Data to examine section start

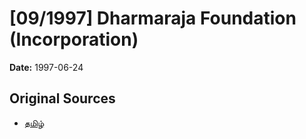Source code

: # [09/1997] Dharmaraja Foundation (Incorporation)

**Date:** 1997-06-24

## Original Sources

- [தமிழ்](https://documents.gov.lk/view/acts/1997/6/09-1997_T.pdf)
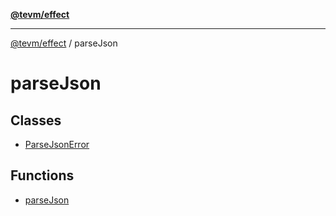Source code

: [**@tevm/effect**](../README.md)

***

[@tevm/effect](../modules.md) / parseJson

# parseJson

## Classes

- [ParseJsonError](classes/ParseJsonError.md)

## Functions

- [parseJson](functions/parseJson.md)
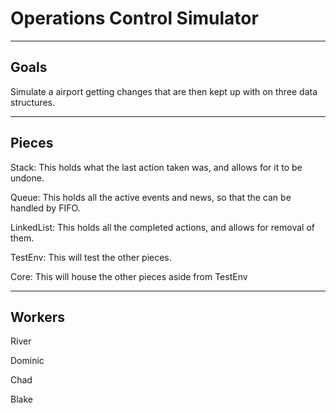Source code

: <h1>Operations Control Simulator</h1>
<hr>
  <h2>Goals</h2>
    <p>Simulate a airport getting changes that are then kept up with on three data structures.</p>
    <hr>
  <h2>Pieces</h2>
    <p>Stack: This holds what the last action taken was, and allows for it to be undone.</p>
    <p>Queue: This holds all the active events and news, so that the can be handled by FIFO.</p>
    <p>LinkedList: This holds all the completed actions, and allows for removal of them.</p>
    <p>TestEnv: This will test the other pieces.</p>
    <p>Core: This will house the other pieces aside from TestEnv</p>
    <hr>
  <h2>Workers</h2>
    <p>River</p>
    <p>Dominic</p>
    <p>Chad</p>
    <p>Blake</p>

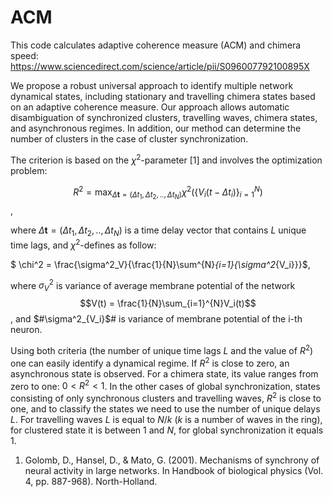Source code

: # ACM
This code calculates adaptive coherence measure (ACM) and chimera speed: https://www.sciencedirect.com/science/article/pii/S096007792100895X

We propose a robust universal approach to identify multiple network dynamical states, including stationary and travelling chimera states based on an adaptive coherence measure. Our approach allows automatic disambiguation of synchronized clusters, travelling waves, chimera states, and asynchronous regimes. In addition, our method can determine the number of clusters in the case of cluster synchronization. 

The criterion is based on the $\chi^2$-parameter [1] and involves the optimization problem:

$$R^2 = \max_{\Delta\mathbf{t} = (\Delta t_1, \Delta t_2, .., \Delta t_N)} \chi^2(\{V_i(t - \Delta t_i)\}_{i=1}^N)$$,

where $\Delta\mathbf{t} = (\Delta t_1, \Delta t_2, .., \Delta t_N)$ is a time delay vector that contains $L$ unique time lags, and $\chi^2$-defines as follow:

$ \chi^2 = \frac{\sigma^2_V}{\frac{1}{N}\sum^{N}_{i=1}{\sigma^2_{V_i}}}$,

where $\sigma^2_V$ is variance of average membrane potential of the network $$V(t) = \frac{1}{N}\sum_{i=1}^{N}V_i(t)$$, and $#\sigma^2_{V_i}$# is variance of membrane potential of the i-th neuron. 

Using both criteria (the number of unique time lags $L$ and the value of $R^2$) one can easily identify a dynamical regime. If $R^2$ is close to zero, an asynchronous state is observed. For a chimera state, its value ranges from zero to one: $0<R^2<1$. In the other cases of global synchronization, states consisting of only synchronous clusters and travelling waves, $R^2$ is close to one, and to classify the states we need to use the number of unique delays $L$. For travelling waves $L$ is equal to $N /k$ ($k$ is a number of waves in the ring), for clustered state it is between $1$ and $N$, for global synchronization it equals $1$.      
    
  


1. Golomb, D., Hansel, D., & Mato, G. (2001). Mechanisms of synchrony of neural activity in large networks. In Handbook of biological physics (Vol. 4, pp. 887-968). North-Holland.
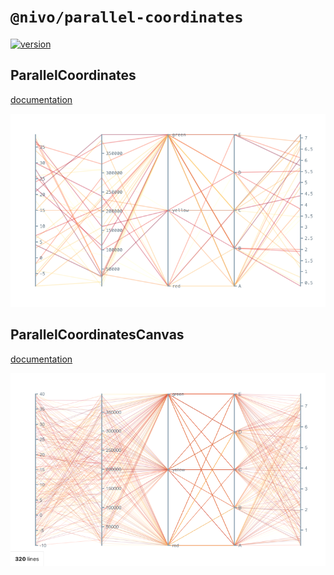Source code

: # `@nivo/parallel-coordinates`

[![version](https://img.shields.io/npm/v/@nivo/parallel-coordinates.svg?style=flat-square)](https://www.npmjs.com/package/@nivo/parallel-coordinates)

## ParallelCoordinates

[documentation](http://nivo.rocks/parallel-coordinates)

![ParallelCoordinates](./doc/parallel-coordinates.png)

## ParallelCoordinatesCanvas

[documentation](http://nivo.rocks/parallel-coordinates/canvas)

![ParallelCoordinatesCanvas](./doc/parallel-coordinates-canvas.png)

Data to examine section end

**Exercise brief:** Give back every entry verbatim. No pictures belong in the copy.

**Response:**
Source code

: # [09/1997] Dharmaraja Foundation (Incorporation)

**Date:** 1997-06-24

## Original Sources

- [தமிழ்](https://documents.gov.lk/view/acts/1997/6/09-1997_T.pdf)
Source code

: [**@tevm/effect**](../README.md)

***

[@tevm/effect](../modules.md) / parseJson

# parseJson

## Classes

- [ParseJsonError](classes/ParseJsonError.md)

## Functions

- [parseJson](functions/parseJson.md)
Source code

: <h1>Operations Control Simulator</h1>
<hr>
  <h2>Goals</h2>
    <p>Simulate a airport getting changes that are then kept up with on three data structures.</p>
    <hr>
  <h2>Pieces</h2>
    <p>Stack: This holds what the last action taken was, and allows for it to be undone.</p>
    <p>Queue: This holds all the active events and news, so that the can be handled by FIFO.</p>
    <p>LinkedList: This holds all the completed actions, and allows for removal of them.</p>
    <p>TestEnv: This will test the other pieces.</p>
    <p>Core: This will house the other pieces aside from TestEnv</p>
    <hr>
  <h2>Workers</h2>
    <p>River</p>
    <p>Dominic</p>
    <p>Chad</p>
    <p>Blake</p>

Source code

: # ACM
This code calculates adaptive coherence measure (ACM) and chimera speed: https://www.sciencedirect.com/science/article/pii/S096007792100895X

We propose a robust universal approach to identify multiple network dynamical states, including stationary and travelling chimera states based on an adaptive coherence measure. Our approach allows automatic disambiguation of synchronized clusters, travelling waves, chimera states, and asynchronous regimes. In addition, our method can determine the number of clusters in the case of cluster synchronization. 

The criterion is based on the $\chi^2$-parameter [1] and involves the optimization problem:

$$R^2 = \max_{\Delta\mathbf{t} = (\Delta t_1, \Delta t_2, .., \Delta t_N)} \chi^2(\{V_i(t - \Delta t_i)\}_{i=1}^N)$$,

where $\Delta\mathbf{t} = (\Delta t_1, \Delta t_2, .., \Delta t_N)$ is a time delay vector that contains $L$ unique time lags, and $\chi^2$-defines as follow:

$ \chi^2 = \frac{\sigma^2_V}{\frac{1}{N}\sum^{N}_{i=1}{\sigma^2_{V_i}}}$,

where $\sigma^2_V$ is variance of average membrane potential of the network $$V(t) = \frac{1}{N}\sum_{i=1}^{N}V_i(t)$$, and $#\sigma^2_{V_i}$# is variance of membrane potential of the i-th neuron. 

Using both criteria (the number of unique time lags $L$ and the value of $R^2$) one can easily identify a dynamical regime. If $R^2$ is close to zero, an asynchronous state is observed. For a chimera state, its value ranges from zero to one: $0<R^2<1$. In the other cases of global synchronization, states consisting of only synchronous clusters and travelling waves, $R^2$ is close to one, and to classify the states we need to use the number of unique delays $L$. For travelling waves $L$ is equal to $N /k$ ($k$ is a number of waves in the ring), for clustered state it is between $1$ and $N$, for global synchronization it equals $1$.      
    
  


1. Golomb, D., Hansel, D., & Mato, G. (2001). Mechanisms of synchrony of neural activity in large networks. In Handbook of biological physics (Vol. 4, pp. 887-968). North-Holland.
Source code

: # `@nivo/parallel-coordinates`

[![version](https://img.shields.io/npm/v/@nivo/parallel-coordinates.svg?style=flat-square)](https://www.npmjs.com/package/@nivo/parallel-coordinates)

## ParallelCoordinates

[documentation](http://nivo.rocks/parallel-coordinates)

![ParallelCoordinates](./doc/parallel-coordinates.png)

## ParallelCoordinatesCanvas

[documentation](http://nivo.rocks/parallel-coordinates/canvas)

![ParallelCoordinatesCanvas](./doc/parallel-coordinates-canvas.png)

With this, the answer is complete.